→ Task details
Set down each entry exactly as it stands, without altering a single character.

→ Entries supplied
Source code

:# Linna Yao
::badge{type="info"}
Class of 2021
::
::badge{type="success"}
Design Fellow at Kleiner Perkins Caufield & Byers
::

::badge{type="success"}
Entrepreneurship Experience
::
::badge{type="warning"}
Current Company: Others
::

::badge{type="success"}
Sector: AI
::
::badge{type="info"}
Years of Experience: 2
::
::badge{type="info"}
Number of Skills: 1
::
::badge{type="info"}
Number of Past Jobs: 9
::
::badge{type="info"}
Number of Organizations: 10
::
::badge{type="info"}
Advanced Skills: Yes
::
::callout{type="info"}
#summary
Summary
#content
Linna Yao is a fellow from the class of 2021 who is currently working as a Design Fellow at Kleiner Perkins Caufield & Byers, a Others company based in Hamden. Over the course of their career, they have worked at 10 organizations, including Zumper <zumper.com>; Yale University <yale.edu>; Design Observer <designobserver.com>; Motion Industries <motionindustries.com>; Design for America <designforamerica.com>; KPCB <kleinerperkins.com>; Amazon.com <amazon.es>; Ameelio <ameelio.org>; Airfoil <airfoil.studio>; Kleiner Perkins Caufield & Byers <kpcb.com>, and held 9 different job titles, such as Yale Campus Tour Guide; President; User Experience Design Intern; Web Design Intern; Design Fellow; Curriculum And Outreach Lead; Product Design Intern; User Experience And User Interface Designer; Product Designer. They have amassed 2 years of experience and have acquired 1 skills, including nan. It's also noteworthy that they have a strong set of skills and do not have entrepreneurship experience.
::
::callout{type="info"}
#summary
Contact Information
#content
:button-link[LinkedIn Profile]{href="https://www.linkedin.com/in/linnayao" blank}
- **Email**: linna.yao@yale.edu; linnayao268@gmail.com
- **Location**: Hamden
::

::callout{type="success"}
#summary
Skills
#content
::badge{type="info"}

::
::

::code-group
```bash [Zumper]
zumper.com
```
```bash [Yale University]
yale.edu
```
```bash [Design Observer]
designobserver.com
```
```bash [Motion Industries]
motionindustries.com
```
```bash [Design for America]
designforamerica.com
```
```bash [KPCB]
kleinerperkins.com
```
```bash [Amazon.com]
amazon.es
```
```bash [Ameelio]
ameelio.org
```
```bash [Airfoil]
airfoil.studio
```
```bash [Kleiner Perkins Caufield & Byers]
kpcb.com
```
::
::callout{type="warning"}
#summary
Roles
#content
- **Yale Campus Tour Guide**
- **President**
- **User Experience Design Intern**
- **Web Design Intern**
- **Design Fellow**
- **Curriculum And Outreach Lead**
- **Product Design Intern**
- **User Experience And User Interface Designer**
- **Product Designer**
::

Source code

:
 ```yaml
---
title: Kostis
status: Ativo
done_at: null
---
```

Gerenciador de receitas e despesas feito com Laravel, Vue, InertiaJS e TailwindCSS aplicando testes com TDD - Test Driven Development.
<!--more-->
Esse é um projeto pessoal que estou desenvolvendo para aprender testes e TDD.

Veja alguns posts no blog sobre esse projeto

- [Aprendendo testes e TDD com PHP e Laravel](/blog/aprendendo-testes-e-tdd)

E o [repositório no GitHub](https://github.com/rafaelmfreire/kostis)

→ Output of the task
Source code

:# Linna Yao
::badge{type="info"}
Class of 2021
::
::badge{type="success"}
Design Fellow at Kleiner Perkins Caufield & Byers
::

::badge{type="success"}
Entrepreneurship Experience
::
::badge{type="warning"}
Current Company: Others
::

::badge{type="success"}
Sector: AI
::
::badge{type="info"}
Years of Experience: 2
::
::badge{type="info"}
Number of Skills: 1
::
::badge{type="info"}
Number of Past Jobs: 9
::
::badge{type="info"}
Number of Organizations: 10
::
::badge{type="info"}
Advanced Skills: Yes
::
::callout{type="info"}
#summary
Summary
#content
Linna Yao is a fellow from the class of 2021 who is currently working as a Design Fellow at Kleiner Perkins Caufield & Byers, a Others company based in Hamden. Over the course of their career, they have worked at 10 organizations, including Zumper <zumper.com>; Yale University <yale.edu>; Design Observer <designobserver.com>; Motion Industries <motionindustries.com>; Design for America <designforamerica.com>; KPCB <kleinerperkins.com>; Amazon.com <amazon.es>; Ameelio <ameelio.org>; Airfoil <airfoil.studio>; Kleiner Perkins Caufield & Byers <kpcb.com>, and held 9 different job titles, such as Yale Campus Tour Guide; President; User Experience Design Intern; Web Design Intern; Design Fellow; Curriculum And Outreach Lead; Product Design Intern; User Experience And User Interface Designer; Product Designer. They have amassed 2 years of experience and have acquired 1 skills, including nan. It's also noteworthy that they have a strong set of skills and do not have entrepreneurship experience.
::
::callout{type="info"}
#summary
Contact Information
#content
:button-link[LinkedIn Profile]{href="https://www.linkedin.com/in/linnayao" blank}
- **Email**: linna.yao@yale.edu; linnayao268@gmail.com
- **Location**: Hamden
::

::callout{type="success"}
#summary
Skills
#content
::badge{type="info"}

::
::

::code-group
```bash [Zumper]
zumper.com
```
```bash [Yale University]
yale.edu
```
```bash [Design Observer]
designobserver.com
```
```bash [Motion Industries]
motionindustries.com
```
```bash [Design for America]
designforamerica.com
```
```bash [KPCB]
kleinerperkins.com
```
```bash [Amazon.com]
amazon.es
```
```bash [Ameelio]
ameelio.org
```
```bash [Airfoil]
airfoil.studio
```
```bash [Kleiner Perkins Caufield & Byers]
kpcb.com
```
::
::callout{type="warning"}
#summary
Roles
#content
- **Yale Campus Tour Guide**
- **President**
- **User Experience Design Intern**
- **Web Design Intern**
- **Design Fellow**
- **Curriculum And Outreach Lead**
- **Product Design Intern**
- **User Experience And User Interface Designer**
- **Product Designer**
::

Source code

:
 ```yaml
---
title: Kostis
status: Ativo
done_at: null
---
```

Gerenciador de receitas e despesas feito com Laravel, Vue, InertiaJS e TailwindCSS aplicando testes com TDD - Test Driven Development.
<!--more-->
Esse é um projeto pessoal que estou desenvolvendo para aprender testes e TDD.

Veja alguns posts no blog sobre esse projeto

- [Aprendendo testes e TDD com PHP e Laravel](/blog/aprendendo-testes-e-tdd)

E o [repositório no GitHub](https://github.com/rafaelmfreire/kostis)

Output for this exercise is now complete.